### [Brief]
Lines in the listing below that include the word "dist" need to be copied.

### [Data records]
• • •

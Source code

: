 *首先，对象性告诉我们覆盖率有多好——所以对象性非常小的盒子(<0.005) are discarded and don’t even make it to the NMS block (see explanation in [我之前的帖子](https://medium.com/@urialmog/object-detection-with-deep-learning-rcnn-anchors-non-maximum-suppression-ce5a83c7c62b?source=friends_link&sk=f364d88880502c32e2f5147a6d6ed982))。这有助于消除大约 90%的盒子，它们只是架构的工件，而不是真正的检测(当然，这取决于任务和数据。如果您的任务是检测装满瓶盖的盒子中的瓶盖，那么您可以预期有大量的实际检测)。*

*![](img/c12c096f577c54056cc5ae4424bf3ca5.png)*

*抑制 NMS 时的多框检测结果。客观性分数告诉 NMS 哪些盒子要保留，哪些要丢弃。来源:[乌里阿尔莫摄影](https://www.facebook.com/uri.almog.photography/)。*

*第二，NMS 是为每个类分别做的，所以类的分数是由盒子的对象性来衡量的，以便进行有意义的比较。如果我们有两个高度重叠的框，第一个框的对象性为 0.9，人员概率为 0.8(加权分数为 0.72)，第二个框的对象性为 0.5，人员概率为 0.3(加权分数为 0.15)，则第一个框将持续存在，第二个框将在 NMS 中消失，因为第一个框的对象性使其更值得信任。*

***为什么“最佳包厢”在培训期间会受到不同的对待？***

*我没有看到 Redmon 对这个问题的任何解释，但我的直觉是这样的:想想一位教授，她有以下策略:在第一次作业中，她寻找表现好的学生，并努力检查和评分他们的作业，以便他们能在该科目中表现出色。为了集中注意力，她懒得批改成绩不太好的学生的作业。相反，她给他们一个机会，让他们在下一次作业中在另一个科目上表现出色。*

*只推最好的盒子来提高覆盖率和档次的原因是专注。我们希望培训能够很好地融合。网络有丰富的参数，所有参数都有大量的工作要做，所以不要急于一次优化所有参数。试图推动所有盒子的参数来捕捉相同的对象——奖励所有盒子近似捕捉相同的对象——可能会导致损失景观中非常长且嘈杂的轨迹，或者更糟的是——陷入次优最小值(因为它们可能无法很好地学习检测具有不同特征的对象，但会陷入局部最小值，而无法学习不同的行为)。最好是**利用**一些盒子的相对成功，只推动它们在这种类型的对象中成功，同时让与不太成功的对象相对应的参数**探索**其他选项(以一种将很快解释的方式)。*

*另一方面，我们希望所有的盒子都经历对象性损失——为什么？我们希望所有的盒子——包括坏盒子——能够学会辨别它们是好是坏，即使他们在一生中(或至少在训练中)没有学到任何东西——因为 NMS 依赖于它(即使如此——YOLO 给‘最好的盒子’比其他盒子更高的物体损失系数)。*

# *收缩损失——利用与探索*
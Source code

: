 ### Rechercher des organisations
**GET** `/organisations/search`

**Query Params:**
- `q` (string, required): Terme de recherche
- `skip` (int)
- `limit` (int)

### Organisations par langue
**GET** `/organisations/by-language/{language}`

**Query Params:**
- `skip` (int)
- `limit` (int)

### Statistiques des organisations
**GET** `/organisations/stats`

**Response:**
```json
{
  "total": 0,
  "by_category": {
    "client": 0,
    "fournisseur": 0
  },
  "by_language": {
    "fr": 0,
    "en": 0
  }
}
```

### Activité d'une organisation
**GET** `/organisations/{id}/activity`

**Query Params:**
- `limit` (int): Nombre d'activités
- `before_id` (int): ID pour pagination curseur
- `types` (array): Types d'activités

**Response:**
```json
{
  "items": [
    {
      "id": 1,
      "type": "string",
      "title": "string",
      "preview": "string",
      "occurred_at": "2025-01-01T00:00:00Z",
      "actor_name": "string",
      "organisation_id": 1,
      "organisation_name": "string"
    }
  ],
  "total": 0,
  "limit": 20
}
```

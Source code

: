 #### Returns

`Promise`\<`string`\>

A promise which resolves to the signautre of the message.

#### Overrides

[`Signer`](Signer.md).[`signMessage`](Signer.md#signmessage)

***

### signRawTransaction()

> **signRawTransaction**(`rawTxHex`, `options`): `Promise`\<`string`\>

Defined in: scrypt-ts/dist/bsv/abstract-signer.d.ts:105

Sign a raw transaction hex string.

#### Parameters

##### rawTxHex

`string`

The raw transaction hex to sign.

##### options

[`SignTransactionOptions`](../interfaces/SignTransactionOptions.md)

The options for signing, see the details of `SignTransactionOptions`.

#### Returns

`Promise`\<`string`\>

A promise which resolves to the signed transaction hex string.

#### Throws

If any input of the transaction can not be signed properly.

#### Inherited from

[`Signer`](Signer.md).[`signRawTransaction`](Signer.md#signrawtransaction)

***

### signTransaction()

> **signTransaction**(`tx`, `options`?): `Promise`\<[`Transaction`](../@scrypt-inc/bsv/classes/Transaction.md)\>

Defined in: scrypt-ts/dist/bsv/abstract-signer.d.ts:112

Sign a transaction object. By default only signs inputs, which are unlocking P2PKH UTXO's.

• • •

### [Written response]
Defined in: scrypt-ts/dist/bsv/abstract-signer.d.ts:105
Defined in: scrypt-ts/dist/bsv/abstract-signer.d.ts:112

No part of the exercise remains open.